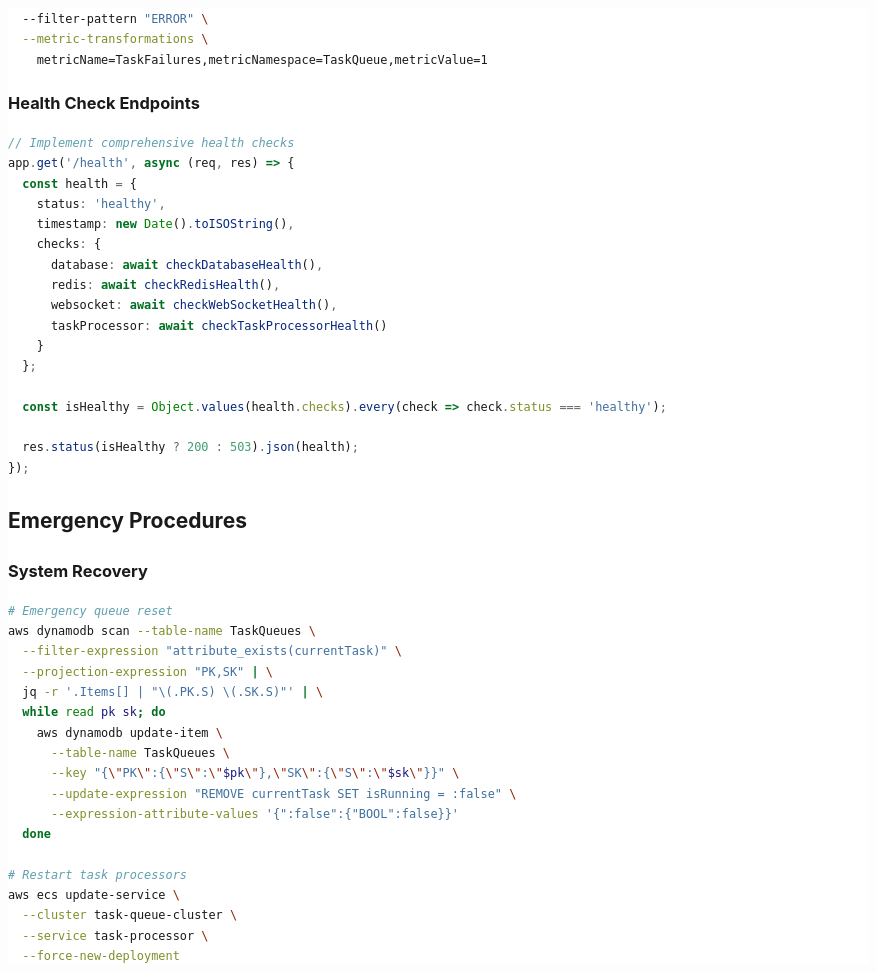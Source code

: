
 ```bash
  --filter-pattern "ERROR" \
  --metric-transformations \
    metricName=TaskFailures,metricNamespace=TaskQueue,metricValue=1
```

### Health Check Endpoints

```typescript
// Implement comprehensive health checks
app.get('/health', async (req, res) => {
  const health = {
    status: 'healthy',
    timestamp: new Date().toISOString(),
    checks: {
      database: await checkDatabaseHealth(),
      redis: await checkRedisHealth(),
      websocket: await checkWebSocketHealth(),
      taskProcessor: await checkTaskProcessorHealth()
    }
  };

  const isHealthy = Object.values(health.checks).every(check => check.status === 'healthy');
  
  res.status(isHealthy ? 200 : 503).json(health);
});
```

## Emergency Procedures

### System Recovery

```bash
# Emergency queue reset
aws dynamodb scan --table-name TaskQueues \
  --filter-expression "attribute_exists(currentTask)" \
  --projection-expression "PK,SK" | \
  jq -r '.Items[] | "\(.PK.S) \(.SK.S)"' | \
  while read pk sk; do
    aws dynamodb update-item \
      --table-name TaskQueues \
      --key "{\"PK\":{\"S\":\"$pk\"},\"SK\":{\"S\":\"$sk\"}}" \
      --update-expression "REMOVE currentTask SET isRunning = :false" \
      --expression-attribute-values '{":false":{"BOOL":false}}'
  done

# Restart task processors
aws ecs update-service \
  --cluster task-queue-cluster \
  --service task-processor \
  --force-new-deployment
```
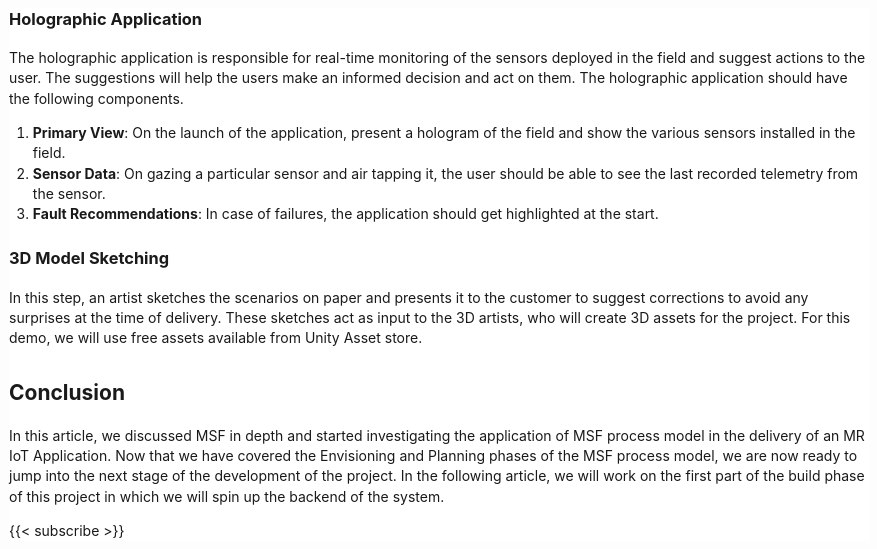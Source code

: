 ### Holographic Application

The holographic application is responsible for real-time monitoring of the sensors deployed in the field and suggest actions to the user. The suggestions will help the users make an informed decision and act on them. The holographic application should have the following components.

1. **Primary View**: On the launch of the application, present a hologram of the field and show the various sensors installed in the field.
2. **Sensor Data**: On gazing a particular sensor and air tapping it, the user should be able to see the last recorded telemetry from the sensor.
3. **Fault Recommendations**: In case of failures, the application should get highlighted at the start.

### 3D Model Sketching

In this step, an artist sketches the scenarios on paper and presents it to the customer to suggest corrections to avoid any surprises at the time of delivery. These sketches act as input to the 3D artists, who will create 3D assets for the project. For this demo, we will use free assets available from Unity Asset store.

## Conclusion

In this article, we discussed MSF in depth and started investigating the application of MSF process model in the delivery of an MR IoT Application. Now that we have covered the Envisioning and Planning phases of the MSF process model, we are now ready to jump into the next stage of the development of the project. In the following article, we will work on the first part of the build phase of this project in which we will spin up the backend of the system.

{{< subscribe >}}
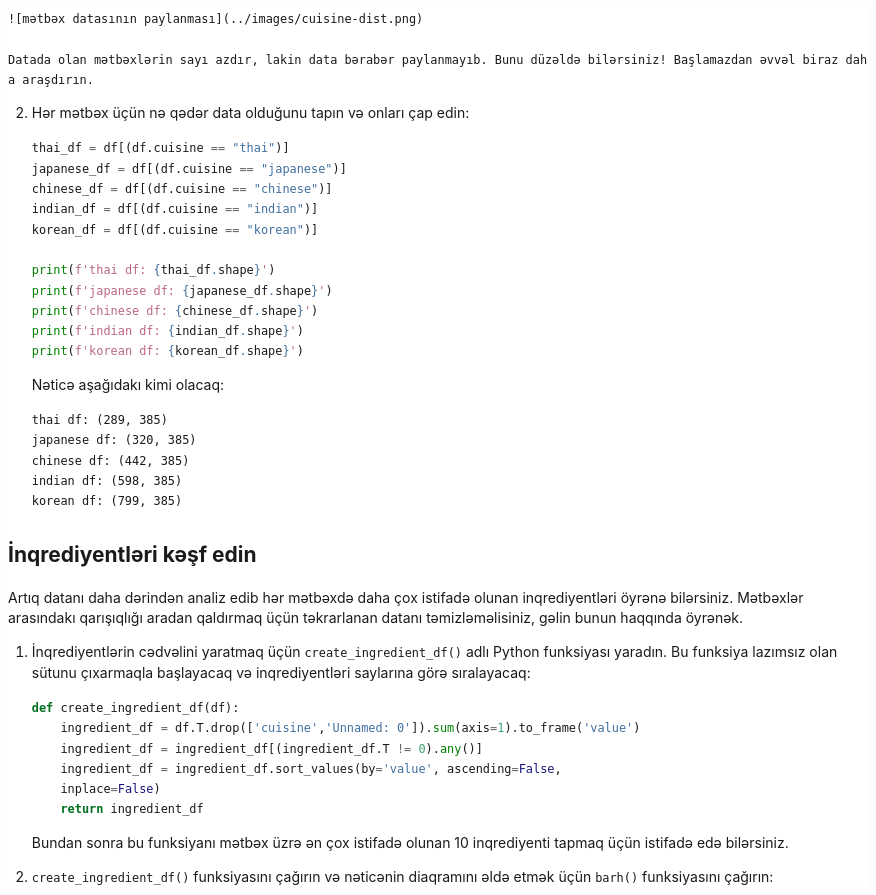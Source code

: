    ![mətbəx datasının paylanması](../images/cuisine-dist.png)

    Datada olan mətbəxlərin sayı azdır, lakin data bərabər paylanmayıb. Bunu düzəldə bilərsiniz! Başlamazdan əvvəl biraz daha araşdırın.

2. Hər mətbəx üçün nə qədər data olduğunu tapın və onları çap edin:

    ```python
    thai_df = df[(df.cuisine == "thai")]
    japanese_df = df[(df.cuisine == "japanese")]
    chinese_df = df[(df.cuisine == "chinese")]
    indian_df = df[(df.cuisine == "indian")]
    korean_df = df[(df.cuisine == "korean")]

    print(f'thai df: {thai_df.shape}')
    print(f'japanese df: {japanese_df.shape}')
    print(f'chinese df: {chinese_df.shape}')
    print(f'indian df: {indian_df.shape}')
    print(f'korean df: {korean_df.shape}')
    ```

    Nəticə aşağıdakı kimi olacaq:

    ```output
    thai df: (289, 385)
    japanese df: (320, 385)
    chinese df: (442, 385)
    indian df: (598, 385)
    korean df: (799, 385)
    ```

## İnqrediyentləri kəşf edin

Artıq datanı daha dərindən analiz edib hər mətbəxdə daha çox istifadə olunan inqrediyentləri öyrənə bilərsiniz. Mətbəxlər arasındakı qarışıqlığı aradan qaldırmaq üçün təkrarlanan datanı təmizləməlisiniz, gəlin bunun haqqında öyrənək.

1. İnqrediyentlərin cədvəlini yaratmaq üçün `create_ingredient_df()` adlı Python funksiyası yaradın. Bu funksiya lazımsız olan sütunu çıxarmaqla başlayacaq və inqrediyentləri saylarına görə sıralayacaq:

    ```python
    def create_ingredient_df(df):
        ingredient_df = df.T.drop(['cuisine','Unnamed: 0']).sum(axis=1).to_frame('value')
        ingredient_df = ingredient_df[(ingredient_df.T != 0).any()]
        ingredient_df = ingredient_df.sort_values(by='value', ascending=False,
        inplace=False)
        return ingredient_df
    ```

   Bundan sonra bu funksiyanı mətbəx üzrə ən çox istifadə olunan 10 inqrediyenti tapmaq üçün istifadə edə bilərsiniz.

2. `create_ingredient_df()` funksiyasını çağırın və nəticənin diaqramını əldə etmək üçün `barh()` funksiyasını çağırın:
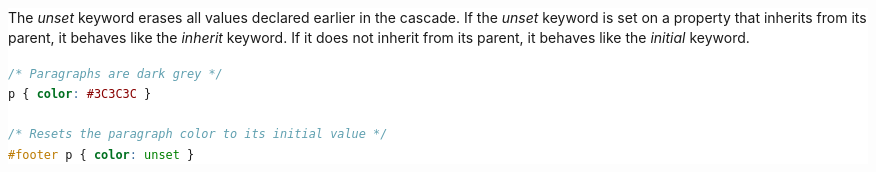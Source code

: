 The *unset* keyword erases all values declared earlier in the cascade. If the *unset* keyword is set on a property that inherits from its parent, it behaves like the *inherit* keyword. If it does not inherit from its parent, it behaves like the *initial* keyword. 

``` css
/* Paragraphs are dark grey */ 
p { color: #3C3C3C }

/* Resets the paragraph color to its initial value */
#footer p { color: unset }
```



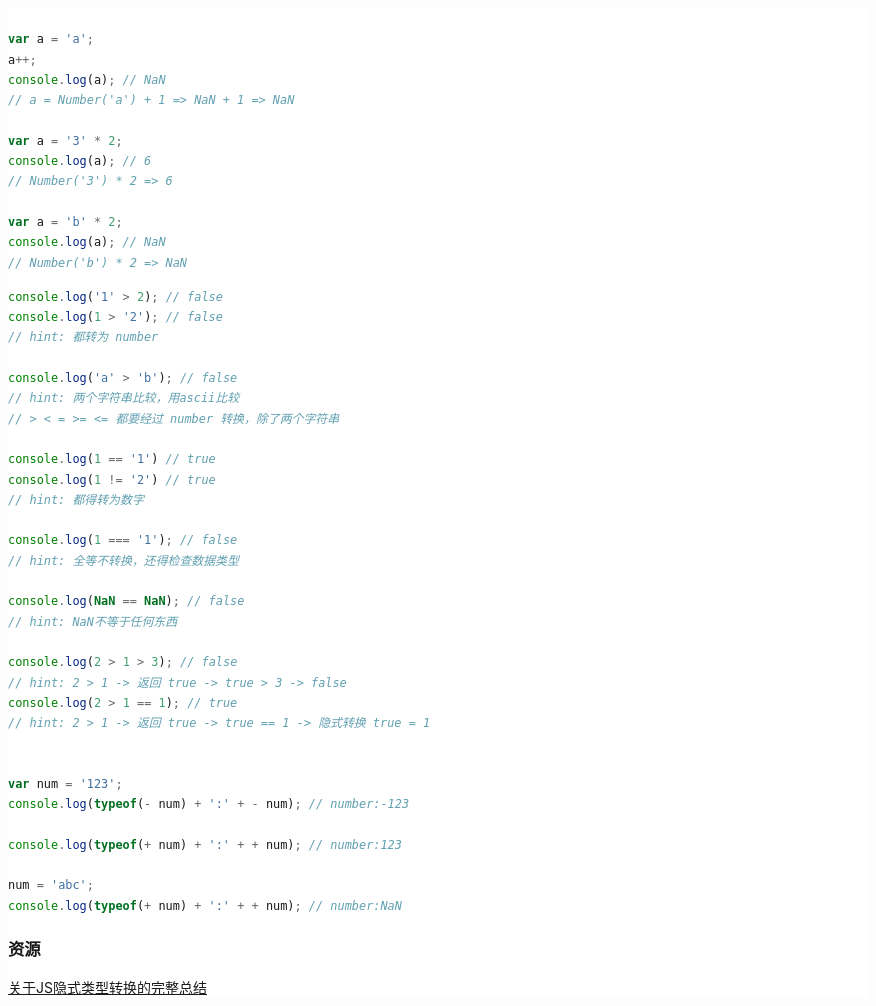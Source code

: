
 ```javascript

var a = 'a';
a++;
console.log(a); // NaN
// a = Number('a') + 1 => NaN + 1 => NaN

var a = '3' * 2;
console.log(a); // 6
// Number('3') * 2 => 6

var a = 'b' * 2;
console.log(a); // NaN
// Number('b') * 2 => NaN
```
```javascript
console.log('1' > 2); // false
console.log(1 > '2'); // false
// hint: 都转为 number

console.log('a' > 'b'); // false
// hint: 两个字符串比较，用ascii比较
// > < = >= <= 都要经过 number 转换，除了两个字符串

console.log(1 == '1') // true
console.log(1 != '2') // true
// hint: 都得转为数字

console.log(1 === '1'); // false
// hint: 全等不转换，还得检查数据类型

console.log(NaN == NaN); // false
// hint: NaN不等于任何东西

console.log(2 > 1 > 3); // false
// hint: 2 > 1 -> 返回 true -> true > 3 -> false
console.log(2 > 1 == 1); // true
// hint: 2 > 1 -> 返回 true -> true == 1 -> 隐式转换 true = 1


var num = '123';
console.log(typeof(- num) + ':' + - num); // number:-123

console.log(typeof(+ num) + ':' + + num); // number:123

num = 'abc';
console.log(typeof(+ num) + ':' + + num); // number:NaN
```

### 资源

[关于JS隐式类型转换的完整总结](https://segmentfault.com/a/1190000040048164)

- - - -

Your answer should be every line from the material above in which the word "olan" appears.

    Datada olan mətbəxlərin sayı azdır, lakin data bərabər paylanmayıb. Bunu düzəldə bilərsiniz! Başlamazdan əvvəl biraz daha araşdırın.
1. İnqrediyentlərin cədvəlini yaratmaq üçün `create_ingredient_df()` adlı Python funksiyası yaradın. Bu funksiya lazımsız olan sütunu çıxarmaqla başlayacaq və inqrediyentləri saylarına görə sıralayacaq:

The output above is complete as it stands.